My favorite part of Super Bowl Sunday is shopping, unhurriedly, in patron-free stores. Five years ago I learned of this little known shopping secret by accident when I flew to Chicago for some pre-wedding shopping. In anticipation of my youngest daughter Casey’s impending big-city nuptials, we planned a big-city shopping spree. The fact that I could tie Chicago Restaurant Week in with a ridiculously low airfare was all the motivation I needed to purchase my nonrefundable ticket, failing to confer with my daughter. Turned out my future son in law hosts an annual, epic Super Bowl party. So on that given day, I whipped up a few guilt- and game-worthy appetizers for the dateless John, and the bride-to-be and I were off to the Loop.

Macy’s, formerly the flagship Marshall Fields in the heart of downtown Chicago, is a shopper’s mecca, and on that day it was our personal mecca, where the ratio of staff to shopper was ten to one. From the culinary center in the basement to the mid-level bridal salon, we shopped amongst sales associates (longing for consumer contact) without lines or competition until we grew weary. Then, with no reservation required, we finished our long day in the iconic seventh floor Walnut Room, without a television or scoreboard in sight, sipping Bordeaux and French Onion Soup. Now that’s my kind of Super Bowl Sunday.

I am not a complete stranger to the sport.  Two football events have occurred in my life. The first came many years ago when I often catered for a small private fishing lodge in Northwest Montana where several San Francisco 49ers were frequent guests (including their coach, and my son Zane’s idol, George Seifert). A mother’s love knows no bounds, so breaking my own cardinal rule, I asked George for his autograph. He was one of the nicest guys and most generous men I ever met.  Fast forward a year and my family was smack in the middle of Candlestick Park watching the 49ers whip the Saints. Zane, who wore his autographed-team jacket, still remembers the score (and I still remember paying $12 for a hot dog and small beverage).

The second was only last year and involved the youngest generation. A grandmother’s love knows no bounds (or budget), so I took young Zane, my Seahawk super fan, on a VIP tour of Century Link Field. Enthralled, he recited the names of every player on the poster-covered walls that loomed large before us and took in every word spoken by our well-informed guide. For entirely different reasons, it was a magical day for both of us, smack in the middle of Seahawk territory.

I feel like those events gave me all the football immersion I’ll need in this lifetime.  I have nothing against the game, it’s just never held my interest. Casey’s theory is that I could never sit still through a game, and I think she may be on to something, though honestly, for many years I was so busy with the long days of catering prep leading up to the event, I was pretty well burned out by the last pregame delivery.

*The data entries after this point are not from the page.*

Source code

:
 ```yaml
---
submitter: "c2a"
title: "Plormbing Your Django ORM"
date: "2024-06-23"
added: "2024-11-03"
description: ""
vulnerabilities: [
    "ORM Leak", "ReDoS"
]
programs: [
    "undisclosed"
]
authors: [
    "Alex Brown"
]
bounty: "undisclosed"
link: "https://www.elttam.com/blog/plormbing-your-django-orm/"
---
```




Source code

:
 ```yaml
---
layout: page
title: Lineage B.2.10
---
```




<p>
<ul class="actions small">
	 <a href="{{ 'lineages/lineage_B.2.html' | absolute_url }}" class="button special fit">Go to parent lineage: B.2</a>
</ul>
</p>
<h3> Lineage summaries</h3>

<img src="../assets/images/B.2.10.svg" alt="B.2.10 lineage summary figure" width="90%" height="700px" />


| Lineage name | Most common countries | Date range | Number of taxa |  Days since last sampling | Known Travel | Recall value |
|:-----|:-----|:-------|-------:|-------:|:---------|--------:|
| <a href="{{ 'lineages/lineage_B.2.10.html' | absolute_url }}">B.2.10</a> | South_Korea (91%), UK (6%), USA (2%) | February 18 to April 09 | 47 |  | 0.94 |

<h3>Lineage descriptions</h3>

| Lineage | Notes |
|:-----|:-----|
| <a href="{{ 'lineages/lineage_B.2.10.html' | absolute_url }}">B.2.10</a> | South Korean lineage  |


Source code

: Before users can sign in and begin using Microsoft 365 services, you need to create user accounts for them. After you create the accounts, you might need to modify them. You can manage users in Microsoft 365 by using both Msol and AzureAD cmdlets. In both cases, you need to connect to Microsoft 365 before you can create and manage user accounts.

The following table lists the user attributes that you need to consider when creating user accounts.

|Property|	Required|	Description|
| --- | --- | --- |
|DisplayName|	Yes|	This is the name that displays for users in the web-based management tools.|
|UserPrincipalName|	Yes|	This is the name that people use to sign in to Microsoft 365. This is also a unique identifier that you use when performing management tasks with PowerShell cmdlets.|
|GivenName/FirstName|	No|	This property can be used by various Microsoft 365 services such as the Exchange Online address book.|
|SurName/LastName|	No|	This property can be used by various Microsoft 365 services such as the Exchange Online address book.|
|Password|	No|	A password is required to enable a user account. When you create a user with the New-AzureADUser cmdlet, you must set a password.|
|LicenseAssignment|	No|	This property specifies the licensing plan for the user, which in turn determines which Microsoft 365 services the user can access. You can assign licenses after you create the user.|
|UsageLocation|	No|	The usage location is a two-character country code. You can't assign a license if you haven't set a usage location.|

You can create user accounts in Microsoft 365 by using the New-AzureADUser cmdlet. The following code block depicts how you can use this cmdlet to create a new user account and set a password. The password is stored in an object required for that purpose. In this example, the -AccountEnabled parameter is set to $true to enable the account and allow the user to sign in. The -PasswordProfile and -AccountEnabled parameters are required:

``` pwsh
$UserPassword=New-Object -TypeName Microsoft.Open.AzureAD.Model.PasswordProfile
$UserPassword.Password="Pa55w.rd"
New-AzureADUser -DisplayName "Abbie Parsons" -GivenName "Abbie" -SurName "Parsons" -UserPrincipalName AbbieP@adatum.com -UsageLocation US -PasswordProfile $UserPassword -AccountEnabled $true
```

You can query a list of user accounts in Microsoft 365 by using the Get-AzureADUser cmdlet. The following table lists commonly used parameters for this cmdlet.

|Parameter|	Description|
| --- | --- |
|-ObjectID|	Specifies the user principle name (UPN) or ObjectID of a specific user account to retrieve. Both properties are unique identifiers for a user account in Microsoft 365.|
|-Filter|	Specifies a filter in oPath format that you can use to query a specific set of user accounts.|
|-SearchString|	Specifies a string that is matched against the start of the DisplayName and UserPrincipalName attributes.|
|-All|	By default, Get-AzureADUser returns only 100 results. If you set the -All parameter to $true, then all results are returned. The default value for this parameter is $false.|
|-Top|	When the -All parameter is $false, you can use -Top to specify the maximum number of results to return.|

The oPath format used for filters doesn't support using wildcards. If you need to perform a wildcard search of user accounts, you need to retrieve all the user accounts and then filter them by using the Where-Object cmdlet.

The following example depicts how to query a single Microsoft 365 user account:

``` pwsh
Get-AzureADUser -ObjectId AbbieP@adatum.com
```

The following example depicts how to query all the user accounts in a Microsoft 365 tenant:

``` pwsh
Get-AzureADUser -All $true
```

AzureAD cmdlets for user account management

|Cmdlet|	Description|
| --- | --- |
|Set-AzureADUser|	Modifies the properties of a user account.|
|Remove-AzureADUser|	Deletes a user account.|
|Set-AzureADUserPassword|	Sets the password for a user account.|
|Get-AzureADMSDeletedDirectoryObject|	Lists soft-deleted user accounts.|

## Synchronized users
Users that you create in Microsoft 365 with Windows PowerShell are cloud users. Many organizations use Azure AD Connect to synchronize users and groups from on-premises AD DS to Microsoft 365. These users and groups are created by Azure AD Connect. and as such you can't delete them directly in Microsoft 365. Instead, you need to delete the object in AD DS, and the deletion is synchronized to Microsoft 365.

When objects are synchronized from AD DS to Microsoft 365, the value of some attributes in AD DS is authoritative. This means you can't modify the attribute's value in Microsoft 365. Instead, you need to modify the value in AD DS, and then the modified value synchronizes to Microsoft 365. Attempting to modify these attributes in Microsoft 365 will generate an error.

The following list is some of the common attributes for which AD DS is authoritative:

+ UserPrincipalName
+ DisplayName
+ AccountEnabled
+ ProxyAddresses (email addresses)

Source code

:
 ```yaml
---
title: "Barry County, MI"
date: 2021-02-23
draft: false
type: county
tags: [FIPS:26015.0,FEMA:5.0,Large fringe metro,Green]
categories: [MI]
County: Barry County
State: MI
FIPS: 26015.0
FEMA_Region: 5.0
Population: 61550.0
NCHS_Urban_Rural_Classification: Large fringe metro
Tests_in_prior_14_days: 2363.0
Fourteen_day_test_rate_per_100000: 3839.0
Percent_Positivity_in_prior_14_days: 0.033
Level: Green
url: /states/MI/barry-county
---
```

Super Bowl Sunday—with living rooms full of friends, brimming with chicken wings, pizza and salty snack foods—is second only to Thanksgiving in food consumption. Thankfully, veggie trays and guacamole are also popular and offer some balance to the carb load. The most popular offerings from my past catering days were savory taco, nacho and chili bars, each accompanied with a small mountain of chicken wings and a strong lineup of toppings. A die-hard Patriot fan (and friend) is serving up lobster rolls. She says she’s splurging for the win. An Atlanta friend has shrimp and grits on her menu (you don’t even need football to enjoy either one of those choices).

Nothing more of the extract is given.